Task - Make an exact copy of the entries below, with all images left out.

Information given -
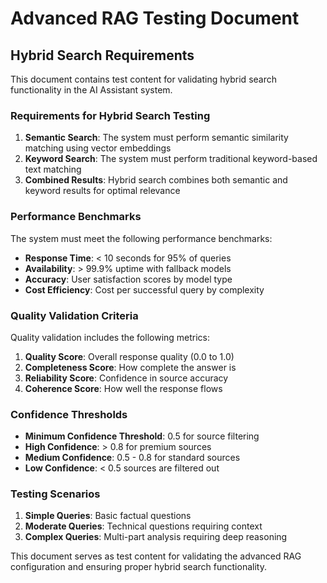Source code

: # Advanced RAG Testing Document

## Hybrid Search Requirements

This document contains test content for validating hybrid search functionality in the AI Assistant system.

### Requirements for Hybrid Search Testing

1. **Semantic Search**: The system must perform semantic similarity matching using vector embeddings
2. **Keyword Search**: The system must perform traditional keyword-based text matching
3. **Combined Results**: Hybrid search combines both semantic and keyword results for optimal relevance

### Performance Benchmarks

The system must meet the following performance benchmarks:

- **Response Time**: < 10 seconds for 95% of queries
- **Availability**: > 99.9% uptime with fallback models
- **Accuracy**: User satisfaction scores by model type
- **Cost Efficiency**: Cost per successful query by complexity

### Quality Validation Criteria

Quality validation includes the following metrics:

1. **Quality Score**: Overall response quality (0.0 to 1.0)
2. **Completeness Score**: How complete the answer is
3. **Reliability Score**: Confidence in source accuracy
4. **Coherence Score**: How well the response flows

### Confidence Thresholds

- **Minimum Confidence Threshold**: 0.5 for source filtering
- **High Confidence**: > 0.8 for premium sources
- **Medium Confidence**: 0.5 - 0.8 for standard sources
- **Low Confidence**: < 0.5 sources are filtered out

### Testing Scenarios

1. **Simple Queries**: Basic factual questions
2. **Moderate Queries**: Technical questions requiring context
3. **Complex Queries**: Multi-part analysis requiring deep reasoning

This document serves as test content for validating the advanced RAG configuration and ensuring proper hybrid search functionality.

Exercise answer -
Source code

: # Advanced RAG Testing Document

## Hybrid Search Requirements

This document contains test content for validating hybrid search functionality in the AI Assistant system.

### Requirements for Hybrid Search Testing

1. **Semantic Search**: The system must perform semantic similarity matching using vector embeddings
2. **Keyword Search**: The system must perform traditional keyword-based text matching
3. **Combined Results**: Hybrid search combines both semantic and keyword results for optimal relevance

### Performance Benchmarks

The system must meet the following performance benchmarks:

- **Response Time**: < 10 seconds for 95% of queries
- **Availability**: > 99.9% uptime with fallback models
- **Accuracy**: User satisfaction scores by model type
- **Cost Efficiency**: Cost per successful query by complexity

### Quality Validation Criteria

Quality validation includes the following metrics:

1. **Quality Score**: Overall response quality (0.0 to 1.0)
2. **Completeness Score**: How complete the answer is
3. **Reliability Score**: Confidence in source accuracy
4. **Coherence Score**: How well the response flows

### Confidence Thresholds

- **Minimum Confidence Threshold**: 0.5 for source filtering
- **High Confidence**: > 0.8 for premium sources
- **Medium Confidence**: 0.5 - 0.8 for standard sources
- **Low Confidence**: < 0.5 sources are filtered out

### Testing Scenarios

1. **Simple Queries**: Basic factual questions
2. **Moderate Queries**: Technical questions requiring context
3. **Complex Queries**: Multi-part analysis requiring deep reasoning

This document serves as test content for validating the advanced RAG configuration and ensuring proper hybrid search functionality.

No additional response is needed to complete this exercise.